While this is the official unveiling, photos of the Volt were inadvertently leaked last week, and spread quickly on the web.  While many have been disappointed by the new look, others have jumped behind the new streamlined approach.  If you're going to build a car that emphasizes fuel efficiency the way hybrids, especially plug-ins, are supposed to, then you should definitely go for it.

After all, the reason why most people are interested in the Prius is for its fuel efficiency.  Anything else, such as the image it projects and the 'coolness' of the tech, are just added bonuses.

The Chevy Volt is a plug-in hybrid. On a full charge, you should be able to travel 40 miles without the gas engine turning on at all. After 40 miles or so, the small ICE will turn on, but to recharge the batteries. Since the Volt is a series hybrid, only one of the two motors can move the car.  GM decided it was better to use the electric engine, solely, to create movement.  That way, they reasoned, if they can get it to travel on 40 miles on all electric power, most commuters would never have to buy gas.

A parallel hybrid, like the Prius, can be powered by either the gas engine or the electric motor.  But that means you are constantly moving from one power source to the other.  GM is betting consumers, if they can do so, want to move away from using gas.  You can't do that with the Prius.

How Much Will it Cost to Re-Fuel the Chevy Volt?
In order to recharge the battery pack, you can plug in the car into an ordinary home electrical outlet.  The ports for the plug are located just ahead of each of the side mirrors.  GM estimates it will cost less than 2 cents per mile to drive on electric power.  They estimate a normal car costs about 12 cents per mile to travel on gasoline alone.  (See the controversy on how to rate the mpg of the Volt at the EPA).

If you don't believe GM, Google just released the costs associated with fueling their small test fleet of hybrids (including a couple of plug-ins).  Their Toyota Prius plug-in (probably the most comparable vehicle to the Volt) has electric costs of $2.07 to travel 100 miles.  The total costs, including gasoline, is $6.90 per 100 miles.  I would guess the Volt would be similar if you routinely traveled over that 40 mile mark and had to use the gas engine.  To compare, the Toyota Corolla costs $14.68 per 100 miles.

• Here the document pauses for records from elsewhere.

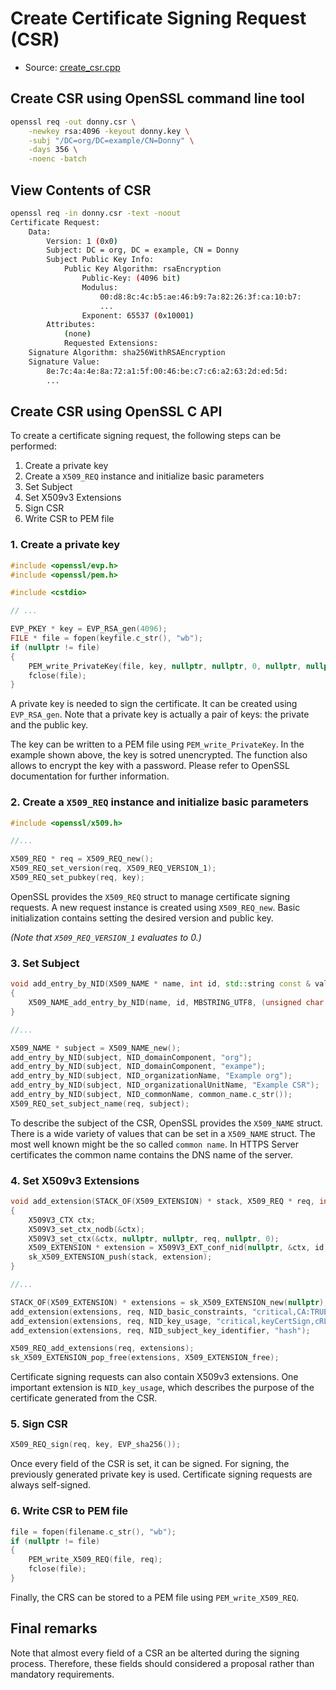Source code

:# Create Certificate Signing Request (CSR)

- Source: [create_csr.cpp](../src/create_csr.cpp)

## Create CSR using OpenSSL command line tool

```bash
openssl req -out donny.csr \
    -newkey rsa:4096 -keyout donny.key \
    -subj "/DC=org/DC=example/CN=Donny" \
    -days 356 \
    -noenc -batch
```

## View Contents of CSR

```bash
openssl req -in donny.csr -text -noout
Certificate Request:
    Data:
        Version: 1 (0x0)
        Subject: DC = org, DC = example, CN = Donny
        Subject Public Key Info:
            Public Key Algorithm: rsaEncryption
                Public-Key: (4096 bit)
                Modulus:
                    00:d8:8c:4c:b5:ae:46:b9:7a:82:26:3f:ca:10:b7:
                    ...
                Exponent: 65537 (0x10001)
        Attributes:
            (none)
            Requested Extensions:
    Signature Algorithm: sha256WithRSAEncryption
    Signature Value:
        8e:7c:4a:4e:8a:72:a1:5f:00:46:be:c7:c6:a2:63:2d:ed:5d:
        ...
```

## Create CSR using OpenSSL C API

To create a certificate signing request, the following steps can be performed:

1. Create a private key
2. Create a `X509_REQ` instance and initialize basic parameters
3. Set Subject
4. Set X509v3 Extensions
5. Sign CSR
6. Write CSR to PEM file

### 1. Create a private key

```C++
#include <openssl/evp.h>
#include <openssl/pem.h>

#include <cstdio>

// ...

EVP_PKEY * key = EVP_RSA_gen(4096);
FILE * file = fopen(keyfile.c_str(), "wb");
if (nullptr != file)
{
    PEM_write_PrivateKey(file, key, nullptr, nullptr, 0, nullptr, nullptr);
    fclose(file);
}
```

A private key is needed to sign the certificate. It can be created using
`EVP_RSA_gen`. Note that a private key is actually a pair of keys: the
private and the public key.

The key can be written to a PEM file using `PEM_write_PrivateKey`. In the
example shown above, the key is sotred unencrypted. The function also
allows to encrypt the key with a password. Please refer to OpenSSL documentation
for further information.

### 2. Create a `X509_REQ` instance and initialize basic parameters

```C++
#include <openssl/x509.h>

//...

X509_REQ * req = X509_REQ_new();
X509_REQ_set_version(req, X509_REQ_VERSION_1);
X509_REQ_set_pubkey(req, key);
```

OpenSSL provides the `X509_REQ` struct to manage certificate signing requests.
A new request instance is created using `X509_REQ_new`. Basic initialization
contains setting the desired version and public key.

_(Note that `X509_REQ_VERSION_1` evaluates to 0.)_

### 3. Set Subject

```C++
void add_entry_by_NID(X509_NAME * name, int id, std::string const & value)
{
    X509_NAME_add_entry_by_NID(name, id, MBSTRING_UTF8, (unsigned char const *) value.c_str(), -1, -1, 0);
}

//...

X509_NAME * subject = X509_NAME_new();
add_entry_by_NID(subject, NID_domainComponent, "org");
add_entry_by_NID(subject, NID_domainComponent, "exampe");
add_entry_by_NID(subject, NID_organizationName, "Example org");
add_entry_by_NID(subject, NID_organizationalUnitName, "Example CSR");
add_entry_by_NID(subject, NID_commonName, common_name.c_str());
X509_REQ_set_subject_name(req, subject);
```

To describe the subject of the CSR, OpenSSL provides the `X509_NAME` struct.
There is a wide variety of values that can be set in a `X509_NAME` struct.
The most well known might be the so called `common name`. 
In HTTPS Server certificates the common name contains the DNS name of the server.

### 4. Set X509v3 Extensions

```C++
void add_extension(STACK_OF(X509_EXTENSION) * stack, X509_REQ * req, int id, char const * value)
{
    X509V3_CTX ctx;
    X509V3_set_ctx_nodb(&ctx);
    X509V3_set_ctx(&ctx, nullptr, nullptr, req, nullptr, 0);
    X509_EXTENSION * extension = X509V3_EXT_conf_nid(nullptr, &ctx, id, value);
    sk_X509_EXTENSION_push(stack, extension);
}

//...

STACK_OF(X509_EXTENSION) * extensions = sk_X509_EXTENSION_new(nullptr);
add_extension(extensions, req, NID_basic_constraints, "critical,CA:TRUE");
add_extension(extensions, req, NID_key_usage, "critical,keyCertSign,cRLSign,digitalSignature");
add_extension(extensions, req, NID_subject_key_identifier, "hash");

X509_REQ_add_extensions(req, extensions);
sk_X509_EXTENSION_pop_free(extensions, X509_EXTENSION_free);
```

Certificate signing requests can also contain X509v3 extensions. One important extension
is `NID_key_usage`, which describes the purpose of the certificate generated from the
CSR.

### 5. Sign CSR

```C++
X509_REQ_sign(req, key, EVP_sha256());
```

Once every field of the CSR is set, it can be signed. For signing, the previously
generated private key is used. Certificate signing requests are always self-signed.

### 6. Write CSR to PEM file

```C++
file = fopen(filename.c_str(), "wb");
if (nullptr != file)
{
    PEM_write_X509_REQ(file, req);
    fclose(file);
}
```

Finally, the CRS can be stored to a PEM file using `PEM_write_X509_REQ`.

## Final remarks

Note that almost every field of a CSR an be alterted during the signing process.
Therefore, these fields should considered a proposal rather than mandatory
requirements.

And just to make the point, the founder of Tesla estimates it costs him 2-3 cents per mile to drive around in his Tesla Roadster.  That's an all electric, powerful, sports car.  But, if you go ahead and read the whole post, you'll see your costs can vary widely even in a small region of California.  Although, the range goes from 2-6 cents, so maybe it's not really all that much variation.

Design Makes Room for the Battery, Stays Low-Tech
Because of the large battery pack, the Volt can only fit 4 people. The center position in the back is filled. The battery pack sits where the 'transmission tunnel' in a conventional rear-wheel-drive car would be. Which means you have more room in the trunk for cargo. The front seat has the 'twin-cockpit' look derived from the Corvette.

The front end has been rounded off, while the back has a 'sharp, angular shape, complete with a wing incorporated into the trailing edge of the roof. The sharp angles help smooth the air flow as it trails off the vehicle.

Other techno-gadgets include:
  • Driver-configurable, liquid crystal instrument display 
  • Standard seven-inch touch screen vehicle information display 
  • Touch screen-style climate and infotainment controls 
  • Optional navigation system with onboard hard drive for maps and music storage 
  • Standard Bluetooth for cellular phone and USB/Bluetooth for music streaming

To understand why people are disappointed with the look of the new car, you can see the prototype (left) of which Lutz once said, they would have done better putting it in the wind tunnel backwards and on the right side you can see the production model.  The production vehicle is more rounded and certainly better when it comes to aerodynamics.  But the sharp edges on the production vehicle front end were very exciting.  But I prefer the production car.  But then, I never thought the Prius was ugly, either.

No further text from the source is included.